[What this task involves] Word for word, please restate each record and pass over the pictures.

Dataset excerpts:
= Beginning of Section =

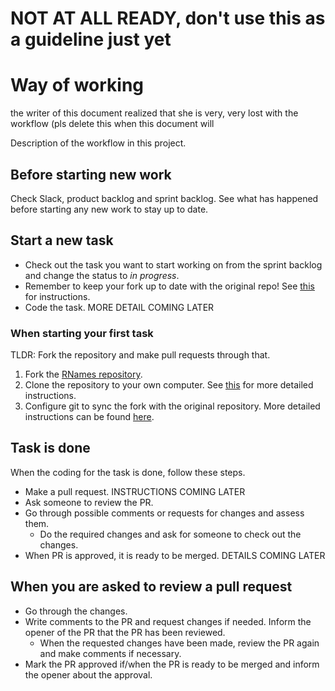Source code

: # NOT AT ALL READY, don't use this as a guideline just yet
# Way of working 

the writer of this document realized that she is very, very lost with the workflow (pls delete this when this document will

Description of the workflow in this project.

## Before starting new work

Check Slack, product backlog and sprint backlog. See what has happened before starting any new work to stay up to date.

## Start a new task

* Check out the task you want to start working on from the sprint backlog and change the status to *in progress*.
* Remember to keep your fork up to date with the original repo! See [this](https://docs.github.com/en/github/collaborating-with-pull-requests/working-with-forks/syncing-a-fork) for instructions.
* Code the task. MORE DETAIL COMING LATER

### When starting your first task

TLDR: Fork the repository and make pull requests through that.

1. Fork the [RNames repository](https://github.com/karilint/rnames).
2. Clone the repository to your own computer. See [this](https://docs.github.com/en/get-started/quickstart/fork-a-repo#cloning-your-forked-repository) for more detailed instructions.
3. Configure git to sync the fork with the original repository. More detailed instructions can be found [here](https://docs.github.com/en/github/collaborating-with-pull-requests/working-with-forks/syncing-a-fork).

## Task is done

When the coding for the task is done, follow these steps.
* Make a pull request. INSTRUCTIONS COMING LATER
* Ask someone to review the PR.
* Go through possible comments or requests for changes and assess them.
  * Do the required changes and ask for someone to check out the changes.
* When PR is approved, it is ready to be merged. DETAILS COMING LATER

## When you are asked to review a pull request

* Go through the changes.
* Write comments to the PR and request changes if needed. Inform the opener of the PR that the PR has been reviewed.
  * When the requested changes have been made, review the PR again and make comments if necessary.
* Mark the PR approved if/when the PR is ready to be merged and inform the opener about the approval.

= End of Section =

[Solution]
Source code

: # NOT AT ALL READY, don't use this as a guideline just yet
# Way of working 

the writer of this document realized that she is very, very lost with the workflow (pls delete this when this document will

Description of the workflow in this project.

## Before starting new work

Check Slack, product backlog and sprint backlog. See what has happened before starting any new work to stay up to date.

## Start a new task

* Check out the task you want to start working on from the sprint backlog and change the status to *in progress*.
* Remember to keep your fork up to date with the original repo! See [this](https://docs.github.com/en/github/collaborating-with-pull-requests/working-with-forks/syncing-a-fork) for instructions.
* Code the task. MORE DETAIL COMING LATER

### When starting your first task

TLDR: Fork the repository and make pull requests through that.

1. Fork the [RNames repository](https://github.com/karilint/rnames).
2. Clone the repository to your own computer. See [this](https://docs.github.com/en/get-started/quickstart/fork-a-repo#cloning-your-forked-repository) for more detailed instructions.
3. Configure git to sync the fork with the original repository. More detailed instructions can be found [here](https://docs.github.com/en/github/collaborating-with-pull-requests/working-with-forks/syncing-a-fork).

## Task is done

When the coding for the task is done, follow these steps.
* Make a pull request. INSTRUCTIONS COMING LATER
* Ask someone to review the PR.
* Go through possible comments or requests for changes and assess them.
  * Do the required changes and ask for someone to check out the changes.
* When PR is approved, it is ready to be merged. DETAILS COMING LATER

## When you are asked to review a pull request

* Go through the changes.
* Write comments to the PR and request changes if needed. Inform the opener of the PR that the PR has been reviewed.
  * When the requested changes have been made, review the PR again and make comments if necessary.
* Mark the PR approved if/when the PR is ready to be merged and inform the opener about the approval.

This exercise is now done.